Senator Clinton, having experienced mixed results after sending her better half out on the hustings, staged a "you go, girl!" rally to counter Obama's coup in attracting Oprah Winfrey to stump for him. She toured Iowa with her daughter Chelsea and mother Dorothy Rodham on the same weekend, saying that the timing was a "coincidence."
Also accompanying Clinton in the Hawkeye hunt were such female notables as Madeleine Albright, Sen. Barbara Mikulski and Kathleen Kennedy Townsend who, you may remember, lost the 2002 Maryland gubernatorial race; the first Democrat to do so in 40 years. No matter; she is a Kennedy and thereby evokes sympathy. And when seeking the all important and often enigmatic "women's vote," issues seldom seem to matter, feelings do. (I hereby pledge that I will support repealing the 19th Amendment should all of my liberal sisters join me.)
While it's easy to see why Mrs.
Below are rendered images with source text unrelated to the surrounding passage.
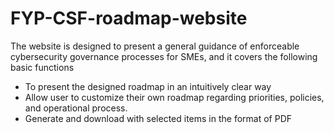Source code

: # FYP-CSF-roadmap-website
The website is designed to present a general guidance of enforceable cybersecurity governance processes for SMEs, and it covers the following basic functions
-	To present the designed roadmap in an intuitively clear way
-	Allow user to customize their own roadmap regarding priorities, policies, and operational process.
-	Generate and download with selected items in the format of PDF
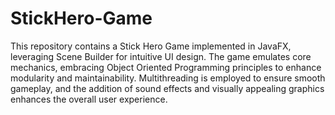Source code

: # StickHero-Game
This repository contains a Stick Hero Game implemented in JavaFX, leveraging Scene Builder for intuitive UI design. The game emulates core mechanics, embracing Object Oriented Programming principles to enhance modularity and maintainability. Multithreading is employed to ensure smooth gameplay, and the addition of sound effects and visually appealing graphics enhances the overall user experience.
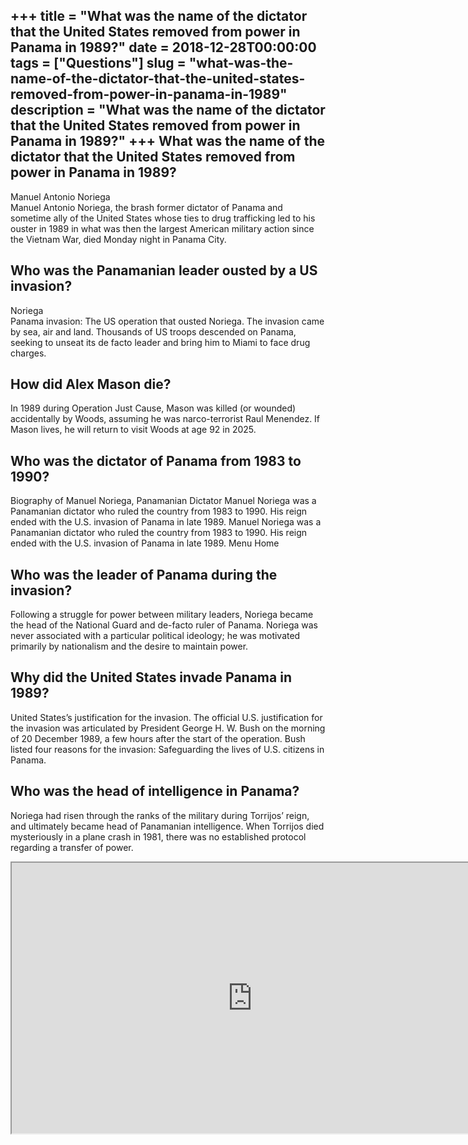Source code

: +++
title = "What was the name of the dictator that the United States removed from power in Panama in 1989?"
date = 2018-12-28T00:00:00
tags = ["Questions"]
slug = "what-was-the-name-of-the-dictator-that-the-united-states-removed-from-power-in-panama-in-1989"
description = "What was the name of the dictator that the United States removed from power in Panama in 1989?"
+++
What was the name of the dictator that the United States removed from power in Panama in 1989?
----------------------------------------------------------------------------------------------

Manuel Antonio Noriega  
Manuel Antonio Noriega, the brash former dictator of Panama and sometime ally of the United States whose ties to drug trafficking led to his ouster in 1989 in what was then the largest American military action since the Vietnam War, died Monday night in Panama City.

Who was the Panamanian leader ousted by a US invasion?
------------------------------------------------------

Noriega  
Panama invasion: The US operation that ousted Noriega. The invasion came by sea, air and land. Thousands of US troops descended on Panama, seeking to unseat its de facto leader and bring him to Miami to face drug charges.

How did Alex Mason die?
-----------------------

In 1989 during Operation Just Cause, Mason was killed (or wounded) accidentally by Woods, assuming he was narco-terrorist Raul Menendez. If Mason lives, he will return to visit Woods at age 92 in 2025.

Who was the dictator of Panama from 1983 to 1990?
-------------------------------------------------

Biography of Manuel Noriega, Panamanian Dictator Manuel Noriega was a Panamanian dictator who ruled the country from 1983 to 1990. His reign ended with the U.S. invasion of Panama in late 1989. Manuel Noriega was a Panamanian dictator who ruled the country from 1983 to 1990. His reign ended with the U.S. invasion of Panama in late 1989. Menu Home

Who was the leader of Panama during the invasion?
-------------------------------------------------

Following a struggle for power between military leaders, Noriega became the head of the National Guard and de-facto ruler of Panama. Noriega was never associated with a particular political ideology; he was motivated primarily by nationalism and the desire to maintain power.

Why did the United States invade Panama in 1989?
------------------------------------------------

United States’s justification for the invasion. The official U.S. justification for the invasion was articulated by President George H. W. Bush on the morning of 20 December 1989, a few hours after the start of the operation. Bush listed four reasons for the invasion: Safeguarding the lives of U.S. citizens in Panama.

Who was the head of intelligence in Panama?
-------------------------------------------

Noriega had risen through the ranks of the military during Torrijos’ reign, and ultimately became head of Panamanian intelligence. When Torrijos died mysteriously in a plane crash in 1981, there was no established protocol regarding a transfer of power.

<iframe allow="accelerometer; autoplay; clipboard-write; encrypted-media; gyroscope; picture-in-picture" allowfullscreen="" class="__youtube_prefs__  epyt-is-override  no-lazyload" data-no-lazy="1" data-origheight="433" data-origwidth="770" data-skipgform_ajax_framebjll="" height="433" id="_ytid_13674" loading="lazy" src="https://www.youtube.com/embed/bwG8RbiHFGA?enablejsapi=1&autoplay=0&cc_load_policy=0&cc_lang_pref=&iv_load_policy=1&loop=0&modestbranding=0&rel=1&fs=1&playsinline=0&autohide=2&theme=dark&color=red&controls=1&" title="YouTube player" width="770"></iframe>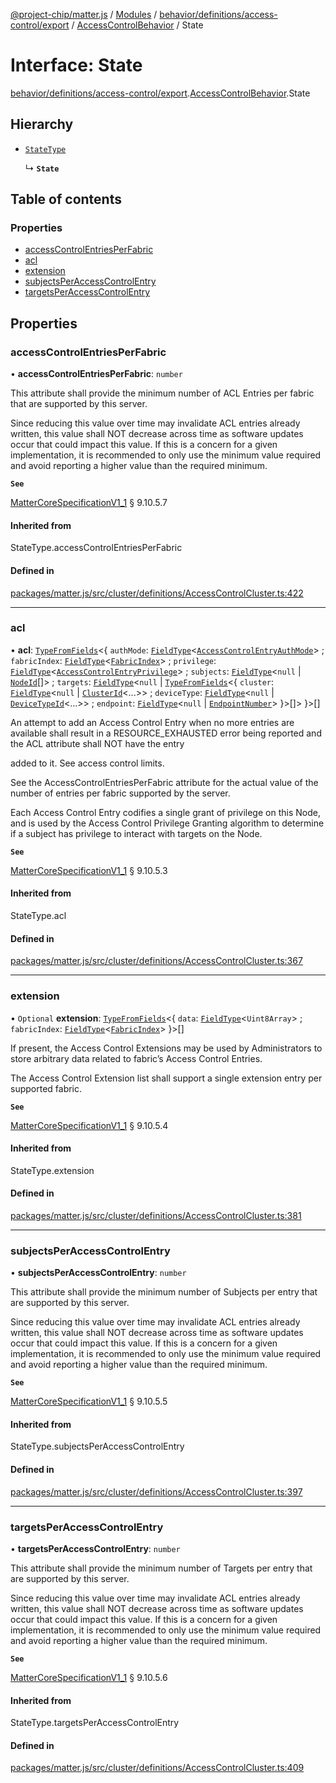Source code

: [@project-chip/matter.js](../README.md) / [Modules](../modules.md) / [behavior/definitions/access-control/export](../modules/behavior_definitions_access_control_export.md) / [AccessControlBehavior](../modules/behavior_definitions_access_control_export.AccessControlBehavior.md) / State

# Interface: State

[behavior/definitions/access-control/export](../modules/behavior_definitions_access_control_export.md).[AccessControlBehavior](../modules/behavior_definitions_access_control_export.AccessControlBehavior.md).State

## Hierarchy

- [`StateType`](../modules/behavior_definitions_access_control_export._internal_.md#statetype)

  ↳ **`State`**

## Table of contents

### Properties

- [accessControlEntriesPerFabric](behavior_definitions_access_control_export.AccessControlBehavior.State.md#accesscontrolentriesperfabric)
- [acl](behavior_definitions_access_control_export.AccessControlBehavior.State.md#acl)
- [extension](behavior_definitions_access_control_export.AccessControlBehavior.State.md#extension)
- [subjectsPerAccessControlEntry](behavior_definitions_access_control_export.AccessControlBehavior.State.md#subjectsperaccesscontrolentry)
- [targetsPerAccessControlEntry](behavior_definitions_access_control_export.AccessControlBehavior.State.md#targetsperaccesscontrolentry)

## Properties

### accessControlEntriesPerFabric

• **accessControlEntriesPerFabric**: `number`

This attribute shall provide the minimum number of ACL Entries per fabric that are supported by this
server.

Since reducing this value over time may invalidate ACL entries already written, this value shall NOT
decrease across time as software updates occur that could impact this value. If this is a concern for a
given implementation, it is recommended to only use the minimum value required and avoid reporting a
higher value than the required minimum.

**`See`**

[MatterCoreSpecificationV1_1](spec_export.MatterCoreSpecificationV1_1.md) § 9.10.5.7

#### Inherited from

StateType.accessControlEntriesPerFabric

#### Defined in

[packages/matter.js/src/cluster/definitions/AccessControlCluster.ts:422](https://github.com/project-chip/matter.js/blob/3adaded6/packages/matter.js/src/cluster/definitions/AccessControlCluster.ts#L422)

___

### acl

• **acl**: [`TypeFromFields`](../modules/tlv_export.md#typefromfields)\<\{ `authMode`: [`FieldType`](tlv_export.FieldType.md)\<[`AccessControlEntryAuthMode`](../enums/cluster_export.AccessControl.AccessControlEntryAuthMode.md)\> ; `fabricIndex`: [`FieldType`](tlv_export.FieldType.md)\<[`FabricIndex`](../modules/datatype_export.md#fabricindex)\> ; `privilege`: [`FieldType`](tlv_export.FieldType.md)\<[`AccessControlEntryPrivilege`](../enums/cluster_export.AccessControl.AccessControlEntryPrivilege.md)\> ; `subjects`: [`FieldType`](tlv_export.FieldType.md)\<``null`` \| [`NodeId`](../modules/datatype_export.md#nodeid)[]\> ; `targets`: [`FieldType`](tlv_export.FieldType.md)\<``null`` \| [`TypeFromFields`](../modules/tlv_export.md#typefromfields)\<\{ `cluster`: [`FieldType`](tlv_export.FieldType.md)\<``null`` \| [`ClusterId`](../modules/datatype_export.md#clusterid)\<...\>\> ; `deviceType`: [`FieldType`](tlv_export.FieldType.md)\<``null`` \| [`DeviceTypeId`](../modules/datatype_export.md#devicetypeid)\<...\>\> ; `endpoint`: [`FieldType`](tlv_export.FieldType.md)\<``null`` \| [`EndpointNumber`](../modules/datatype_export.md#endpointnumber)\>  }\>[]\>  }\>[]

An attempt to add an Access Control Entry when no more entries are available shall result in a
RESOURCE_EXHAUSTED error being reported and the ACL attribute shall NOT have the entry

added to it. See access control limits.

See the AccessControlEntriesPerFabric attribute for the actual value of the number of entries per fabric
supported by the server.

Each Access Control Entry codifies a single grant of privilege on this Node, and is used by the Access
Control Privilege Granting algorithm to determine if a subject has privilege to interact with targets on
the Node.

**`See`**

[MatterCoreSpecificationV1_1](spec_export.MatterCoreSpecificationV1_1.md) § 9.10.5.3

#### Inherited from

StateType.acl

#### Defined in

[packages/matter.js/src/cluster/definitions/AccessControlCluster.ts:367](https://github.com/project-chip/matter.js/blob/3adaded6/packages/matter.js/src/cluster/definitions/AccessControlCluster.ts#L367)

___

### extension

• `Optional` **extension**: [`TypeFromFields`](../modules/tlv_export.md#typefromfields)\<\{ `data`: [`FieldType`](tlv_export.FieldType.md)\<`Uint8Array`\> ; `fabricIndex`: [`FieldType`](tlv_export.FieldType.md)\<[`FabricIndex`](../modules/datatype_export.md#fabricindex)\>  }\>[]

If present, the Access Control Extensions may be used by Administrators to store arbitrary data related
to fabric’s Access Control Entries.

The Access Control Extension list shall support a single extension entry per supported fabric.

**`See`**

[MatterCoreSpecificationV1_1](spec_export.MatterCoreSpecificationV1_1.md) § 9.10.5.4

#### Inherited from

StateType.extension

#### Defined in

[packages/matter.js/src/cluster/definitions/AccessControlCluster.ts:381](https://github.com/project-chip/matter.js/blob/3adaded6/packages/matter.js/src/cluster/definitions/AccessControlCluster.ts#L381)

___

### subjectsPerAccessControlEntry

• **subjectsPerAccessControlEntry**: `number`

This attribute shall provide the minimum number of Subjects per entry that are supported by this server.

Since reducing this value over time may invalidate ACL entries already written, this value shall NOT
decrease across time as software updates occur that could impact this value. If this is a concern for a
given implementation, it is recommended to only use the minimum value required and avoid reporting a
higher value than the required minimum.

**`See`**

[MatterCoreSpecificationV1_1](spec_export.MatterCoreSpecificationV1_1.md) § 9.10.5.5

#### Inherited from

StateType.subjectsPerAccessControlEntry

#### Defined in

[packages/matter.js/src/cluster/definitions/AccessControlCluster.ts:397](https://github.com/project-chip/matter.js/blob/3adaded6/packages/matter.js/src/cluster/definitions/AccessControlCluster.ts#L397)

___

### targetsPerAccessControlEntry

• **targetsPerAccessControlEntry**: `number`

This attribute shall provide the minimum number of Targets per entry that are supported by this server.

Since reducing this value over time may invalidate ACL entries already written, this value shall NOT
decrease across time as software updates occur that could impact this value. If this is a concern for a
given implementation, it is recommended to only use the minimum value required and avoid reporting a
higher value than the required minimum.

**`See`**

[MatterCoreSpecificationV1_1](spec_export.MatterCoreSpecificationV1_1.md) § 9.10.5.6

#### Inherited from

StateType.targetsPerAccessControlEntry

#### Defined in

[packages/matter.js/src/cluster/definitions/AccessControlCluster.ts:409](https://github.com/project-chip/matter.js/blob/3adaded6/packages/matter.js/src/cluster/definitions/AccessControlCluster.ts#L409)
Clinton's image needs an injection of maternal nurturing, why would Obama need a "soul" shot? A story told of the Clintons by Andrew Young after his "clowning" comments provides a clue:
[W]hen they went to Nelson Mandela's inauguration -- there was a whole plane load of black folks who went down there. After the inauguration, there was a party. [Bill] Clinton was the one who said, "Let's start a Soul Train line!" All these middle class, bourgie folks looked around ... and Bill did the moon walk down the Soul Train line. And Hillary pulled her skirt up above her knees and she got down and went on through, too.
Yes, many black Americans actually believe that Clinton's shuck and jive act makes him one of them, and the fear in the Obama camp is that Hillary can "get down" with them too. Enter Oprah and her maternal, down-homey brand of feel-goodism; a perfect tonic for the dearth of any specific policy stances of Obama, a man whose personal appeal seems to constitute his entire campaign.
Plug in any touchy-feely, platitude like this from Oprah: "When you listen to Barack Obama, when you really hear him, you witness a very rare thing. You witness a politician who has an ear for eloquence and a tongue dipped in the unvarnished truth..." Now, my preference would be for one who has an ear for truth and a tongue dipped in eloquence, but no one pays me $260 million a year for my opinions. But this mighty media magnate also brings to the campaign her special sort of nurturing strength that the sometimes boyish Obama lacks.
But all is not peaceful in the land of the "Double O Show." Some believe that the Clinton attack machine is now deployed against Ms. Winfrey and that the Senator's myrmidons have been dispatched to the blogosphere to do their worst. It seems that Oprah has a little bit of a union problem:
[She] refuses to allow union representation of any sort inside the doors of her studio, instead paying substandard wages and benefits to non-union crews. It is a travesty that Oprah feels no responsibility to those who helped her create her billions in profit, but that's the way things are and it's part of the reason union representation is so vital in this industry.
Meanwhile, the lefties over at the Daily Kos are also dissing Ms. Winfrey, accusing her of the most heinous crime in American history: putting George W. Bush in the White House. It's pretty ironic that many blacks will continue to support a candidacy that seeks to disparage the reputation of the nation's most successful black woman and the first black who has a real chance to be elected president of the United States, but such is the way of the Democratic Party.
In a weird convergence, Democrat supporters must choose between a man who needs to surround himself with women to look strong, and a woman who needs to surround herself with women to look gentle. Talk about your "girl power"!